The differential expression of genes (DEGs) required standardization of gene expression data from different samples to eliminate differences in sequencing depth and gene length between samples. Thus, gene expression was normalized through Fragments Per Kilobase of exon model per Million mapped fragments (FPKM)19. The p-value were accustomed following the Benjamini and Hochberg’s method for regulating the false discovery rate (FDR)20. Genes were represented as DEGs when the adjusted p-value < 0.05 and |log2 (fold-change)| ≥ 1.

Functional annotation and enrichment of DEGs

In order to delve into the biological roles of DEGs, a comprehensive annotation process was undertaken utilizing several key bioinformatics databases. Specifically, the Clusters of Orthologous Groups (COG), Gene Ontology (GO), and Kyoto Encyclopedia of Genes and Genomes (KEGG) databases were employed for this purpose. The annotation was carried out using the eggNOG-mapper tool (http://eggnog-mapper.embl.de/) with the default parameters set to ensure a thorough analysis21.

Following the annotation, a functional enrichment analysis was conducted to pinpoint the GO terms and metabolic pathways that are significantly overrepresented within the set of DEGs. To determine the significance of these enrichments, a statistical threshold was applied, with a p-value < 0.05 being considered significant compared to the entire transcriptome background.

Gene set enrichment analysis (GSEA)

To identify genes that may not show significant differences in overall expression level but have significant biological significance, we conducted Gene Set Enrichment Analysis (GSEA). Pathways with a p-value < 0.05, false discovery rate (FDR) < 0.25, and normalized enrichment score |NES| > 1 were selected for further analysis.

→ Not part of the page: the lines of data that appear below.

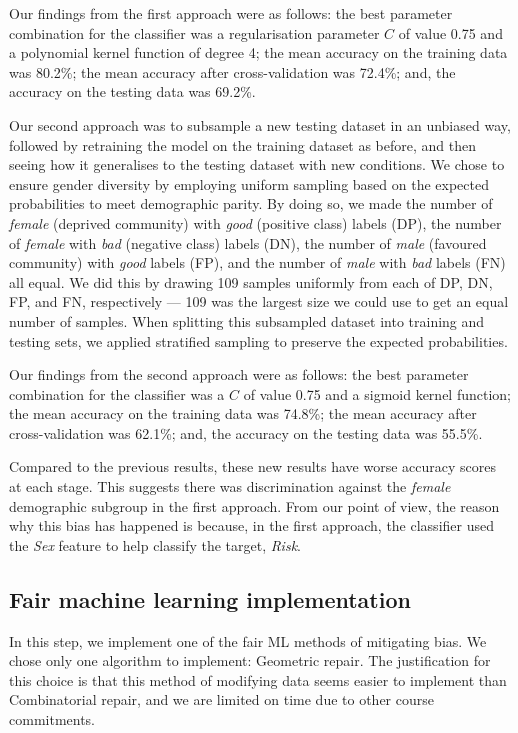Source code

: \documentclass[conference]{IEEEtran}
\begin{document}
Our findings from the first approach were as follows: the best parameter combination for the classifier was a regularisation parameter $C$ of value 0.75 and a polynomial kernel function of degree 4; the mean accuracy on the training data was 80.2\%; the mean accuracy after cross-validation was 72.4\%; and, the accuracy on the testing data was 69.2\%.   

Our second approach was to subsample a new testing dataset in an unbiased way, followed by retraining the model on the training dataset as before, and then seeing how it generalises to the testing dataset with new conditions. We chose to ensure gender diversity by employing uniform sampling \cite{Kamiran2011} based on the expected probabilities to meet demographic parity. By doing so, we made the number of \emph{female} (deprived community) with \emph{good} (positive class) labels (DP), the number of \emph{female} with \emph{bad} (negative class) labels (DN), the number of \emph{male} (favoured community) with \emph{good} labels (FP), and the number of \emph{male} with \emph{bad} labels (FN) all equal. We did this by drawing 109 samples uniformly from each of DP, DN, FP, and FN, respectively --- 109 was the largest size we could use to get an equal number of samples. When splitting this subsampled dataset into training and testing sets, we applied stratified sampling to preserve the expected probabilities.

Our findings from the second approach were as follows: the best parameter combination for the classifier was a $C$ of value 0.75 and a sigmoid kernel function; the mean accuracy on the training data was 74.8\%; the mean accuracy after cross-validation was 62.1\%; and, the accuracy on the testing data was 55.5\%.

Compared to the previous results, these new results have worse accuracy scores at each stage. This suggests there was discrimination against the \emph{female} demographic subgroup in the first approach. From our point of view, the reason why this bias has happened is because, in the first approach, the classifier used the \emph{Sex} feature to help classify the target, \emph{Risk}.

\subsection{Fair machine learning implementation}
In this step, we implement one of the fair ML methods of mitigating bias. We chose only one algorithm to implement: Geometric repair. The justification for this choice is that this method of modifying data seems easier to implement than Combinatorial repair, and we are limited on time due to other course commitments.
\end{document}
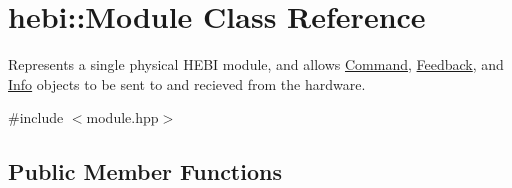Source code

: \hypertarget{classhebi_1_1Module}{}\section{hebi\+:\+:Module Class Reference}
\label{classhebi_1_1Module}


Represents a single physical H\+E\+BI module, and allows \hyperlink{classhebi_1_1Command}{Command}, \hyperlink{classhebi_1_1Feedback}{Feedback}, and \hyperlink{classhebi_1_1Info}{Info} objects to be sent to and recieved from the hardware.  




{\ttfamily \#include $<$module.\+hpp$>$}

\subsection*{Public Member Functions}
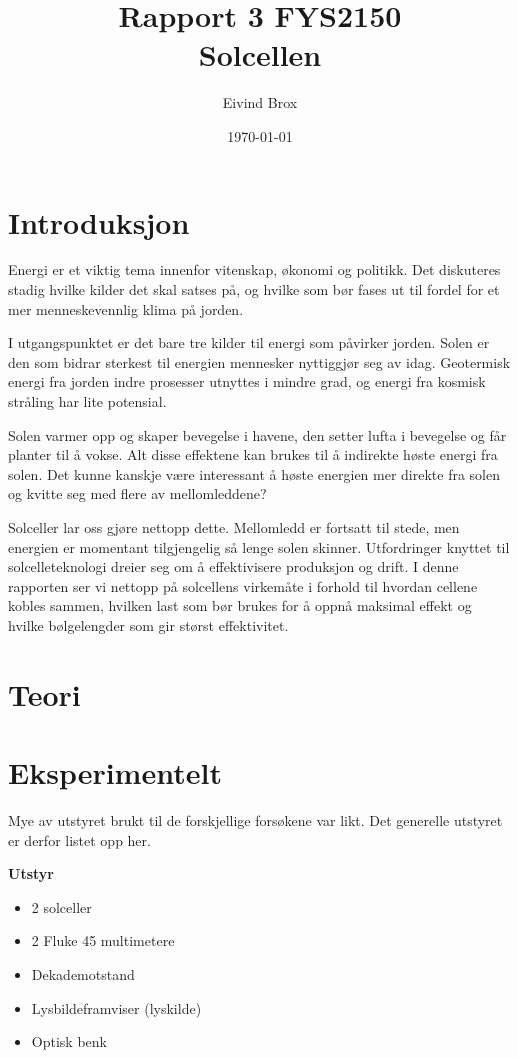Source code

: \documentclass[a4paper,11pt, twocolumn]{article}
\title{Rapport 3 FYS2150\\Solcellen}
\author{Eivind Brox}
\date{\today}
\begin{document}
\maketitle
\listoftodos
\begin{abstract}

\end{abstract}

\section{Introduksjon}
Energi er et viktig tema innenfor vitenskap, økonomi og politikk. Det diskuteres stadig hvilke kilder det skal satses på, og hvilke som bør fases ut til fordel for et mer menneskevennlig klima på jorden. 

I utgangspunktet er det bare tre kilder til energi som påvirker jorden. Solen er den som bidrar sterkest til energien mennesker nyttiggjør seg av idag. Geotermisk energi fra jorden indre prosesser utnyttes i mindre grad, og energi fra kosmisk stråling har lite potensial.

Solen varmer opp og skaper bevegelse i havene, den setter lufta i bevegelse og får planter til å vokse. Alt disse effektene kan brukes til å indirekte høste energi fra solen. Det kunne kanskje være interessant å høste energien mer direkte fra solen og kvitte seg med flere av mellomleddene?

Solceller lar oss gjøre nettopp dette. Mellomledd er fortsatt til stede, men energien er momentant tilgjengelig så lenge solen skinner. Utfordringer knyttet til solcelleteknologi dreier seg om å effektivisere produksjon og drift. I denne rapporten ser vi nettopp på solcellens virkemåte i forhold til hvordan cellene kobles sammen, hvilken last som bør brukes for å oppnå maksimal effekt og hvilke bølgelengder som gir størst effektivitet.   
\section{Teori}
\section{Eksperimentelt}
Mye av utstyret brukt til de forskjellige forsøkene var likt. Det generelle utstyret er derfor listet opp her.

{\bf Utstyr}
\begin{itemize}
	\item 2 solceller
	\item 2 Fluke 45 multimetere
	\item Dekademotstand
	\item Lysbildeframviser (lyskilde)
	\item Optisk benk
\end{itemize}
\end{document}

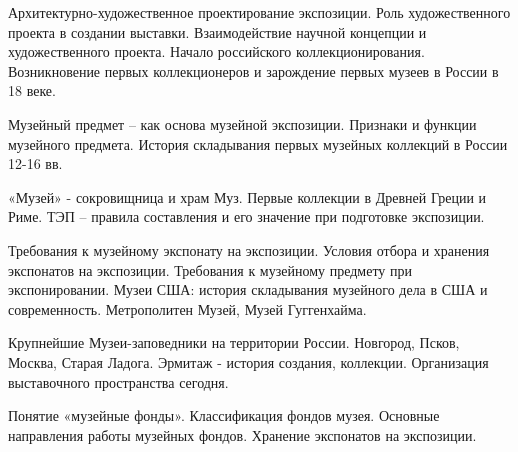 \documentclass[
	14pt,
	a4paper,
	]
	{scrartcl}
\begin{document}
\vfill

\newpage


\shapk
{}
\setcounter{zad}{0}

\vfill
\z Архитектурно-художественное проектирование экспозиции. Роль художественного проекта в создании выставки. Взаимодействие научной концепции и художественного проекта.
 \vfill
\z Начало российского коллекционирования. Возникновение первых коллекционеров и зарождение первых музеев в России в 18 веке.
 \vfill

\vfill

\newpage


\shapk
{}
\setcounter{zad}{0}

\vfill
\z Музейный предмет – как основа музейной экспозиции. Признаки и функции музейного предмета. 
 \vfill
\z История складывания первых музейных коллекций в России 12-16 вв.
 \vfill

\vfill

\newpage


\shapk
{}
\setcounter{zad}{0}

\vfill
\z «Музей» - сокровищница и храм Муз. Первые коллекции в Древней Греции и Риме. 
 \vfill
\z ТЭП – правила составления и его значение при подготовке экспозиции.
 \vfill

\vfill

\newpage


\shapk
{}
\setcounter{zad}{0}

\vfill
\z Требования к музейному экспонату на экспозиции. Условия отбора и хранения экспонатов на экспозиции.
 \vfill
\z Требования к музейному предмету при экспонировании. Музеи США: история складывания музейного дела в США и современность. Метрополитен Музей, Музей Гуггенхайма.
 \vfill

\vfill

\newpage


\shapk
{}
\setcounter{zad}{0}

\vfill
\z Крупнейшие Музеи-заповедники на территории России. Новгород, Псков, Москва, Старая Ладога.
 \vfill
\z Эрмитаж - история создания, коллекции. Организация выставочного пространства сегодня.
 \vfill

\vfill

\newpage


\shapk
{}
\setcounter{zad}{0}

\vfill
\z Понятие «музейные фонды». Классификация фондов музея. Основные направления работы музейных фондов.
 \vfill
\z Хранение экспонатов на экспозиции.
 \vfill
\end{document}

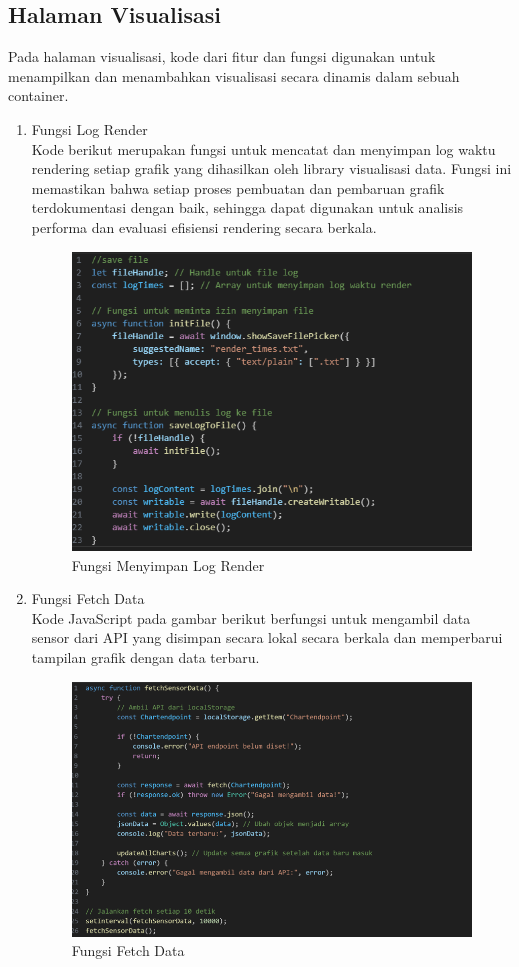 \subsection{Halaman Visualisasi}
Pada halaman visualisasi, kode dari fitur dan fungsi digunakan untuk menampilkan dan menambahkan visualisasi secara dinamis dalam sebuah container. 
\begin{enumerate}[label={\alph*.}]
	\item Fungsi Log Render \\
Kode berikut merupakan fungsi untuk mencatat dan menyimpan log waktu rendering setiap grafik yang dihasilkan oleh library visualisasi data. Fungsi ini memastikan bahwa setiap proses pembuatan dan pembaruan grafik terdokumentasi dengan baik, sehingga dapat digunakan untuk analisis performa dan evaluasi efisiensi rendering secara berkala.
		\begin{figure}[H]
	\centering
	\includegraphics[width=0.8\linewidth]{gambar/Pembahasan/menyimpan log.png}
	\caption{Fungsi Menyimpan Log Render}
	\label{Fungsi Menyimpan Log Render}
	\end{figure} 
	\item Fungsi Fetch Data\\
	Kode JavaScript pada gambar berikut berfungsi untuk mengambil data sensor dari API yang disimpan secara lokal secara berkala dan memperbarui tampilan grafik dengan data terbaru. 
		\begin{figure}[H]
		\centering
		\includegraphics[width=0.8\linewidth]{gambar/Pembahasan/Fungsi Fetch Data.png}
		\caption{Fungsi Fetch Data}
		\label{Fungsi Fetch Data}
	\end{figure} 
	

\end{enumerate}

Expression validation of DEGs from RNA-Seq by qRT-PCR

The quantitative real-time PCR (qRT-PCR) was conducted to confirm the DEGs in the cDNA libraries, which was constructed from midgut of 5th instar larvae. BmGAPDH was selected for housekeeping gene. All the primers (Supplementary Table S1) were designed using primer 5.0 software (Premier Biosoft International, Palo Alto, CA) and DNAMAN (Lynnon BioSoft) according to the rigorous principle.

Data processing

Experimental data were statistically analyzed using Student’s t-test. Statistical tests and drawing were conducted with Prism 8.0 (GraphPad Prism Inc., San Diego, CA, USA) software. Three PCR replicates of the target gene and housekeeping gene of each sample were performed to obtain the average value, and then the change amount of the target gene in each sample was calculated. The qPCR data using the 2−ΔΔCt method was used to calculate the relative quantity of all the DGEs mRNAs expression in comparison with the reference gene22, and the data was expressed as the mean ± standard error (SE) (n = 3).

Result and discussion

Survey on the weight changes of silkworm

We started rearing from the 5th instar molted silkworm (I5D1), dividing them into a C-Group and S-Group. The S-Group consisted of four different concentrations (6%, 12%, 18%, 24%), and before I5D4, the average body weight of the silkworm in the S-Group was generally higher than that of the C-Group. Moreover, the 18% S-Group had the highest body weight, followed by the 12% S-Group and then the 6% S-Group. The 24% S-Group exhibited the poorest body weight development among all S-Groups (Fig. 1A and Supplementary Table S2). After I5D5, the rate of weight gain in the S-Groups started to decrease. By the end of the 5th instar, all S-Groups had lower weights compared to the C-Group. The weight gain trends of the 12% S-Group and the 18% S-Group exhibited an upward trajectory prior to I5D2, whereas the C-Group, along with the 12% and 18% S-Groups, demonstrated a similar upward trend in weight gain prior to I5D3. Furthermore, all S-Groups experienced a faster rate of weight gain compared to the C-Group before I5D2. In summary, the 12% and 18% S-Groups appear to be the optimal concentrations for promoting developmental growth. It is worth noting that between I5D4-I5D6, the growth rate of 12% S-Group was slightly higher than that of 18% S-Group, and the 18% and 24% treatment groups even showed negative growth in I5D6 (Fig. 1B). And we analyzed the significance of differences between the various groups, and the results are presented in Fig. 1C. Overall, the growth situation of the 12% treatment group was relatively the better among all treatment groups.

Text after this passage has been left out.